The LGA, which represents more than 350 councils across England and Wales, said decisions around social rent should remain with councils to ensure a balance between improvements and affordability, and that the Government will need to provide funding to cover the loss of income.
Cllr David Renard, housing spokesperson for the LGA, said:
“Councils recognise the pressures on tenants, exacerbated by the rising cost of living and inflation, and had already been considering their approach to next year’s rents to ensure that a careful balance is made between affordability for tenants and investment in the homes that they live in.
“It is right that rents are kept as low as possible, but our analysis shows that the proposed rent cap will have a significant medium to long term impact on councils’ ability to build the homes our communities desperately need, which is one of the best ways to boost growth.
“With more than one million people on council house waiting lists and the retrofitting of existing housing stock key to the country’s Net Zero goals, imposing a cap without compensating councils for lost income would have a hugely detrimental impact to those efforts.”
Mike Ainsley, Chair of the National Federation of ALMOs, said:
“This is a difficult decision for all councils during exceptionally hard times and no council or ALMO wants to increase rents. We already have the lowest rents in any part of the rented sector and our operating costs have been going up with every rise in the cost of materials, energy or wages. NFA members, in partnership with their parent councils, are doing everything possible to help residents cope with the rapidly accelerating cost of living.
“Government has to come up with an answer to this question: if rents don’t rise with inflation but no additional support is given to local authorities or their ALMOs, where do we find the investment to pay for the services our residents need? How do we keep their homes in good condition? How do we do the fabric-first retrofit that is vital to keep their energy bills down and meet our climate change responsibilities?

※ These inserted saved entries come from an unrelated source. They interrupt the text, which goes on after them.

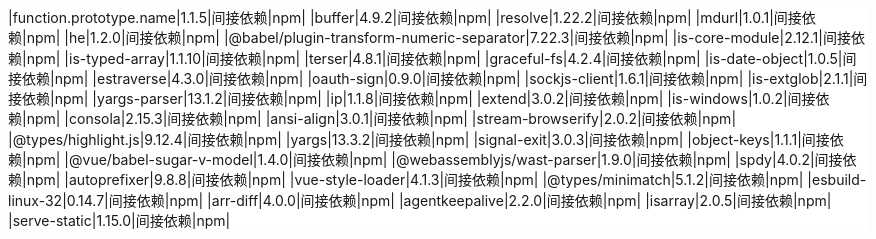 |function.prototype.name|1.1.5|间接依赖|npm|
|buffer|4.9.2|间接依赖|npm|
|resolve|1.22.2|间接依赖|npm|
|mdurl|1.0.1|间接依赖|npm|
|he|1.2.0|间接依赖|npm|
|@babel/plugin-transform-numeric-separator|7.22.3|间接依赖|npm|
|is-core-module|2.12.1|间接依赖|npm|
|is-typed-array|1.1.10|间接依赖|npm|
|terser|4.8.1|间接依赖|npm|
|graceful-fs|4.2.4|间接依赖|npm|
|is-date-object|1.0.5|间接依赖|npm|
|estraverse|4.3.0|间接依赖|npm|
|oauth-sign|0.9.0|间接依赖|npm|
|sockjs-client|1.6.1|间接依赖|npm|
|is-extglob|2.1.1|间接依赖|npm|
|yargs-parser|13.1.2|间接依赖|npm|
|ip|1.1.8|间接依赖|npm|
|extend|3.0.2|间接依赖|npm|
|is-windows|1.0.2|间接依赖|npm|
|consola|2.15.3|间接依赖|npm|
|ansi-align|3.0.1|间接依赖|npm|
|stream-browserify|2.0.2|间接依赖|npm|
|@types/highlight.js|9.12.4|间接依赖|npm|
|yargs|13.3.2|间接依赖|npm|
|signal-exit|3.0.3|间接依赖|npm|
|object-keys|1.1.1|间接依赖|npm|
|@vue/babel-sugar-v-model|1.4.0|间接依赖|npm|
|@webassemblyjs/wast-parser|1.9.0|间接依赖|npm|
|spdy|4.0.2|间接依赖|npm|
|autoprefixer|9.8.8|间接依赖|npm|
|vue-style-loader|4.1.3|间接依赖|npm|
|@types/minimatch|5.1.2|间接依赖|npm|
|esbuild-linux-32|0.14.7|间接依赖|npm|
|arr-diff|4.0.0|间接依赖|npm|
|agentkeepalive|2.2.0|间接依赖|npm|
|isarray|2.0.5|间接依赖|npm|
|serve-static|1.15.0|间接依赖|npm| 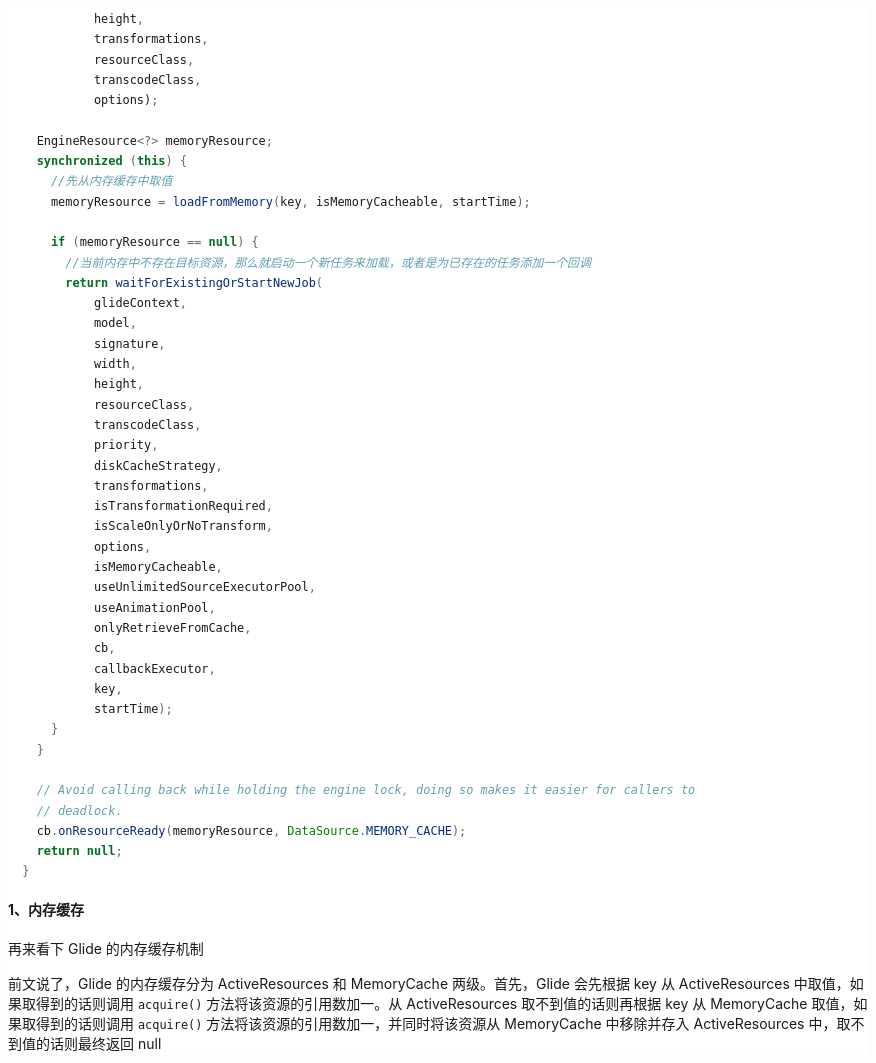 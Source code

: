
 ```java
            height,
            transformations,
            resourceClass,
            transcodeClass,
            options);

    EngineResource<?> memoryResource;
    synchronized (this) {
      //先从内存缓存中取值
      memoryResource = loadFromMemory(key, isMemoryCacheable, startTime);

      if (memoryResource == null) {
        //当前内存中不存在目标资源，那么就启动一个新任务来加载，或者是为已存在的任务添加一个回调
        return waitForExistingOrStartNewJob(
            glideContext,
            model,
            signature,
            width,
            height,
            resourceClass,
            transcodeClass,
            priority,
            diskCacheStrategy,
            transformations,
            isTransformationRequired,
            isScaleOnlyOrNoTransform,
            options,
            isMemoryCacheable,
            useUnlimitedSourceExecutorPool,
            useAnimationPool,
            onlyRetrieveFromCache,
            cb,
            callbackExecutor,
            key,
            startTime);
      }
    }

    // Avoid calling back while holding the engine lock, doing so makes it easier for callers to
    // deadlock.
    cb.onResourceReady(memoryResource, DataSource.MEMORY_CACHE);
    return null;
  }
```

#### 1、内存缓存

再来看下 Glide 的内存缓存机制

前文说了，Glide 的内存缓存分为 ActiveResources 和 MemoryCache 两级。首先，Glide 会先根据 key 从 ActiveResources 中取值，如果取得到的话则调用 `acquire()` 方法将该资源的引用数加一。从 ActiveResources 取不到值的话则再根据 key 从 MemoryCache 取值，如果取得到的话则调用 `acquire()` 方法将该资源的引用数加一，并同时将该资源从 MemoryCache 中移除并存入 ActiveResources 中，取不到值的话则最终返回 null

“A rent cap makes a great headline – but unless government also helps plug the investment gap, residents will suffer in the long term.”
Cllr Aydin Dikerdem, Chair, ARCH, said:
“The principle underlying public housing is that people on low incomes should not be forced to endure poor housing. Council tenants should have the right to enjoy safe, decent and energy efficient homes at a rent they can afford.
“If such rents leave a funding shortfall, government must act to plug the gap.”